Demos & Downloads
Abstract Meaning Representation (AMR)
The AMR Bank is a set of English sentences paired with simple, readable semantic representations. We aim for it to spur new research in natural language understanding, generation, and translation. Using Ulf Hermjakob's powerful AMR Editor, an annotator can translate a sentence into its meaning in about 10 minutes.
Mashup Construction with Karma
The basic issues involved in the mashup creation process are data retrieval, source modeling, data cleaning, data integration, and data visualization. With Karma, all of these issues are addressed in one seamless interactive process and the user indirectly solves each issue by providing only examples. In this demo, we create a mashup that gathers data from different kinds of data sources such as Excel spreadsheet, Google News website, CSV file and a database in an emergency management scenario.
Generating plans to automatically integrate data across sources. We can utilize various extraction techniques to extract data from a wide variety of sources. However, different sources often have different schemas, access methods, and coverage.

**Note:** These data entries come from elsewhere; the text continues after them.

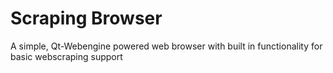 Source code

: # Scraping Browser
A simple, Qt-Webengine powered web browser with built in functionality for basic webscraping support
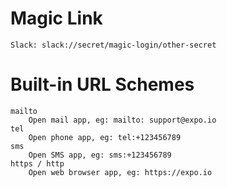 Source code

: # Magic Link
    Slack: slack://secret/magic-login/other-secret

# Built-in URL Schemes
    mailto	
        Open mail app, eg: mailto: support@expo.io
    tel	
        Open phone app, eg: tel:+123456789
    sms	
        Open SMS app, eg: sms:+123456789
    https / http	
        Open web browser app, eg: https://expo.io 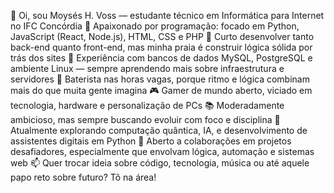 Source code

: 👋 Oi, sou Moysés H. Voss — estudante técnico em Informática para Internet no IFC Concórdia
🚀 Apaixonado por programação: focado em Python, JavaScript (React, Node.js), HTML, CSS e PHP
🔧 Curto desenvolver tanto back-end quanto front-end, mas minha praia é construir lógica sólida por trás dos sites
💾 Experiência com bancos de dados MySQL, PostgreSQL e ambiente Linux — sempre aprendendo mais sobre infraestrutura e servidores
🎵 Baterista nas horas vagas, porque ritmo e lógica combinam mais do que muita gente imagina
🎮 Gamer de mundo aberto, viciado em tecnologia, hardware e personalização de PCs
📚 Moderadamente ambicioso, mas sempre buscando evoluir com foco e disciplina
🌱 Atualmente explorando computação quântica, IA, e desenvolvimento de assistentes digitais em Python
🤝 Aberto a colaborações em projetos desafiadores, especialmente que envolvam lógica, automação e sistemas web
📫 Quer trocar ideia sobre código, tecnologia, música ou até aquele papo reto sobre futuro? Tô na área!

To exploit the road network in raster maps, the first step is to extract the pixels that constitute the roads and then vectorize the road pixels. Identifying colors that represent roads in raster maps for extracting road pixels is difficult.

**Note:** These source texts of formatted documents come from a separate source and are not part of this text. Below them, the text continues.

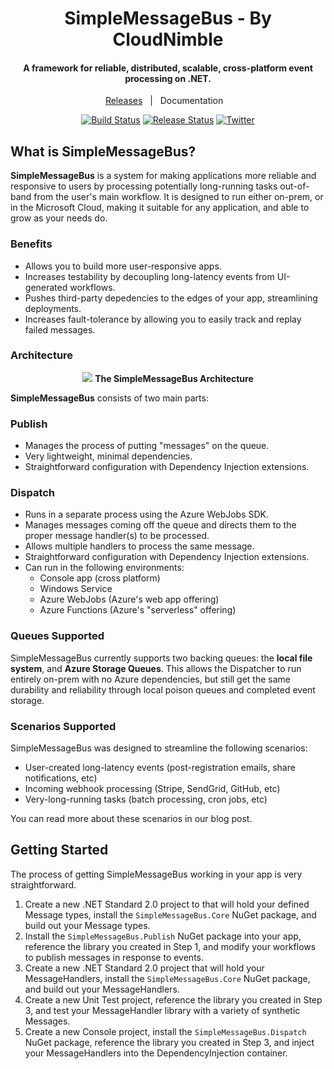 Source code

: <h1 align="center">SimpleMessageBus - By CloudNimble</h1>
<h4 align="center">A framework for reliable, distributed, scalable, cross-platform event processing on .NET.</h4>

<div align="center">
  
[Releases](https://github.com/CloudNimble/SimpleMessageBus/releases)&nbsp;&nbsp;&nbsp;|&nbsp;&nbsp;&nbsp;Documentation&nbsp;&nbsp;&nbsp;

[![Build Status][devops-build-img]][devops-build] [![Release Status][devops-release-img]][devops-release] [![Twitter][twitter-img]][twitter-intent]

</div>

## What is SimpleMessageBus?
**SimpleMessageBus** is a system for making applications more reliable and responsive to users by processing potentially long-running tasks out-of-band from
the user's main workflow. It is designed to run either on-prem, or in the Microsoft Cloud, making it suitable for any application, and able to grow as 
your needs do.

### Benefits
 - Allows you to build more user-responsive apps.
 - Increases testability by decoupling long-latency events from UI-generated workflows.
 - Pushes third-party depedencies to the edges of your app, streamlining deployments.
 - Increases fault-tolerance by allowing you to easily track and replay failed messages.

### Architecture

<p align="center">
<img src="https://user-images.githubusercontent.com/1657085/54485094-36294e80-4849-11e9-80af-fdc165e60a6d.png">
  <strong>The SimpleMessageBus Architecture</strong>
</p>

**SimpleMessageBus** consists of two main parts: 

### Publish
 - Manages the process of putting "messages" on the queue.
 - Very lightweight, minimal dependencies.
 - Straightforward configuration with Dependency Injection extensions.

### Dispatch
 - Runs in a separate process using the Azure WebJobs SDK.
 - Manages messages coming off the queue and directs them to the proper message handler(s) to be processed.
 - Allows multiple handlers to process the same message.
 - Straightforward configuration with Dependency Injection extensions.
 - Can run in the following environments:
   - Console app (cross platform)
   - Windows Service
   - Azure WebJobs (Azure's web app offering)
   - Azure Functions (Azure's "serverless" offering)

### Queues Supported
SimpleMessageBus currently supports two backing queues: the **local file system**, and **Azure Storage Queues**. This allows the Dispatcher to run entirely 
on-prem with no Azure dependencies, but still get the same durability and reliability through local poison queues and completed event storage.

### Scenarios Supported
SimpleMessageBus was designed to streamline the following scenarios:
 - User-created long-latency events (post-registration emails, share notifications, etc)
 - Incoming webhook processing (Stripe, SendGrid, GitHub, etc)
 - Very-long-running tasks (batch processing, cron jobs, etc)

You can read more about these scenarios in our blog post.

## Getting Started
The process of getting SimpleMessageBus working in your app is very straightforward.
  1. Create a new .NET Standard 2.0 project to that will hold your defined Message types, install the `SimpleMessageBus.Core` NuGet package, and build out 
     your Message types.
  2. Install the `SimpleMessageBus.Publish` NuGet package into your app, reference the library you created in Step 1, and modify your workflows to publish 
     messages in response to events.
  3. Create a new .NET Standard 2.0 project that will hold your MessageHandlers, install the `SimpleMessageBus.Core` NuGet package, and build out your 
     MessageHandlers.
  4. Create a new Unit Test project, reference the library you created in Step 3, and test your MessageHandler library with a variety of synthetic Messages.
  5. Create a new Console project, install the `SimpleMessageBus.Dispatch` NuGet package, reference the library you created in Step 3, and inject your 
     MessageHandlers into the DependencyInjection container.

<!--
Link References
-->

[devops-build]:https://dev.azure.com/cloudnimble/SimpleMessageBus/_build/latest?definitionId=11
[devops-release]:https://dev.azure.com/cloudnimble/SimpleMessageBus/_release?view=all&definitionId=1
[nightly-feed]:https://www.myget.org/F/restier-nightly/api/v3/index.json
[twitter-intent]:https://twitter.com/intent/tweet?via=robertmclaws&text=Check%20out%20SimpleMessageBus%2C%20the%20framework%20for%20reliable%2C%20distributed%2C%20scalable%2C%20cross-platform%20event%20processing%20on%20.NET.&hashtags=dotnetcore%2Cazure

[devops-build-img]:https://img.shields.io/azure-devops/build/cloudnimble/simplemessagebus/11.svg?style=for-the-badge&logo=azuredevops
[devops-release-img]:https://img.shields.io/azure-devops/release/cloudnimble/202d9877-a3b6-4c67-ae98-768f15eaf6d8/1/1.svg?style=for-the-badge&logo=azuredevops
[nightly-feed-img]:https://img.shields.io/badge/continuous%20integration-feed-0495dc.svg?style=for-the-badge&logo=nuget&logoColor=fff
[github-version-img]:https://img.shields.io/github/release/ryanoasis/nerd-fonts.svg?style=for-the-badge
[twitter-img]:https://img.shields.io/badge/share-on%20twitter-55acee.svg?style=for-the-badge&logo=twitter
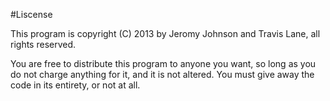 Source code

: #Liscense

This program is copyright (C) 2013 by Jeromy Johnson and Travis Lane, all rights reserved.

You are free to distribute this program to anyone you want, so long as you do not charge anything for it, and it is not altered. You must give away the code in its entirety, or not at all.
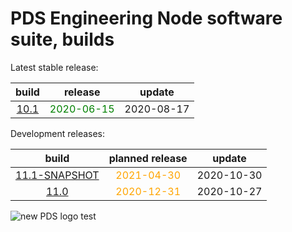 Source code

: 
PDS Engineering Node software suite, builds
===========================================


Latest stable release:  

|build|release|update|
| :---: | :---: | :---: |
|[10.1](./10.1)|<span style="color:green">2020-06-15</span>|2020-08-17|
  


Development releases:  

|build|planned release|update|
| :---: | :---: | :---: |
|[11.1-SNAPSHOT](./11.1-SNAPSHOT)|<span style="color:orange">2021-04-30</span>|2020-10-30|
|[11.0](./11.0)|<span style="color:orange">2020-12-31</span>|2020-10-27|
  
![new PDS logo test](https://nasa-pds.github.io/pdsen-corral/images/logo.png)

We implemet an approach that minimizes the required user input for identifying the road colors representing the road network in a raster map.
Building Mashups by Example
Creating a Mashup, a web application that integrates data from multiple web sources to provide a unique service, involves solving multiple problems, such as extracting data from multiple web sources, cleaning it, and combining it together.

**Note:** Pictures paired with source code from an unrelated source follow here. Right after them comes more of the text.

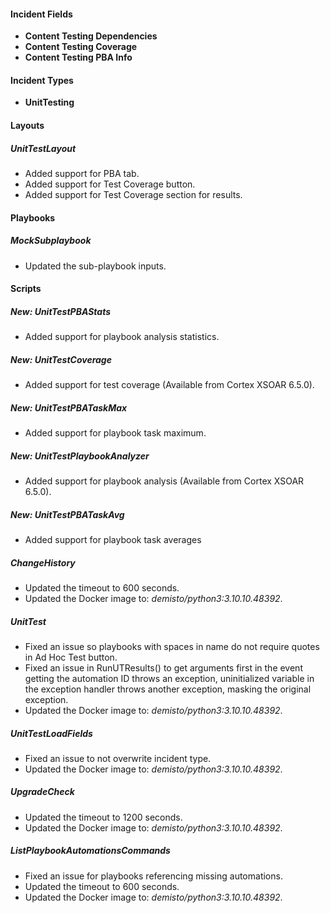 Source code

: 
#### Incident Fields
- **Content Testing Dependencies**
- **Content Testing Coverage**
- **Content Testing PBA Info**

#### Incident Types
- **UnitTesting**

#### Layouts
##### UnitTestLayout
- Added support for PBA tab.
- Added support for Test Coverage button.
- Added support for Test Coverage section for results.

#### Playbooks
##### MockSubplaybook
- Updated the sub-playbook inputs.

#### Scripts
##### New: UnitTestPBAStats
- Added support for playbook analysis statistics.
##### New: UnitTestCoverage
- Added support for test coverage (Available from Cortex XSOAR 6.5.0).
##### New: UnitTestPBATaskMax
- Added support for playbook task maximum.
##### New: UnitTestPlaybookAnalyzer
- Added support for playbook analysis (Available from Cortex XSOAR 6.5.0).
##### New: UnitTestPBATaskAvg
- Added support for playbook task averages
##### ChangeHistory
- Updated the timeout to 600 seconds.
- Updated the Docker image to: *demisto/python3:3.10.10.48392*.
##### UnitTest
- Fixed an issue so playbooks with spaces in name do not require quotes in Ad Hoc Test button.
- Fixed an issue in RunUTResults() to get arguments first in the event getting the automation ID throws an exception, uninitialized variable in the exception handler throws another exception, masking the original exception.
- Updated the Docker image to: *demisto/python3:3.10.10.48392*.
##### UnitTestLoadFields
- Fixed an issue to not overwrite incident type.
- Updated the Docker image to: *demisto/python3:3.10.10.48392*.
##### UpgradeCheck
- Updated the timeout to 1200 seconds.
- Updated the Docker image to: *demisto/python3:3.10.10.48392*.
##### ListPlaybookAutomationsCommands
- Fixed an issue for playbooks referencing missing automations.
- Updated the timeout to 600 seconds.
- Updated the Docker image to: *demisto/python3:3.10.10.48392*.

Existing work relies on a widget paradigm where users address those problems during a Mashup building process by selecting, customizing, and connecting widgets together. While these systems claim that their users do not have to write a single line of code, merely abstracting programming methods into widgets has several disadvantages.
Interactive Data Integration
In many scenarios, such as emergency response or ad hoc collaboration, it is critical to reduce the overhead in integrating data. Here, the goal is often to rapidly integrate ÒenoughÓ data to answer a specific question.
Ideally, one could perform the entire process interactively under one unified interface: defining extractors and wrappers for sources, creating a mediated schema, and adding schema mappings Ñ while seeing how these impact the integrated view of the data, and refining the design accordingly.
Carmel is a finite-state transducer package written by Jonathan Graehl at USC/ISI. Carmel includes code for handling finite-state acceptors and transducers, weighted transitions, empty transitions on input and output, composition, k-most likely input/output strings, and both Bayesian (Gibbs sampling) and EM (forward-backward) training.
Tiburon is a tree transducer package written by Jonathan May at USC/ISI. Tiburon is designed to handle weighted regular tree grammars, context-free grammars, and both tree-to-tree and tree-to-string transducers, and can perform composition, intersection, application, determinization, inside/outside training, pruning, return k-most likely trees, Viterbi derivations, and other useful things.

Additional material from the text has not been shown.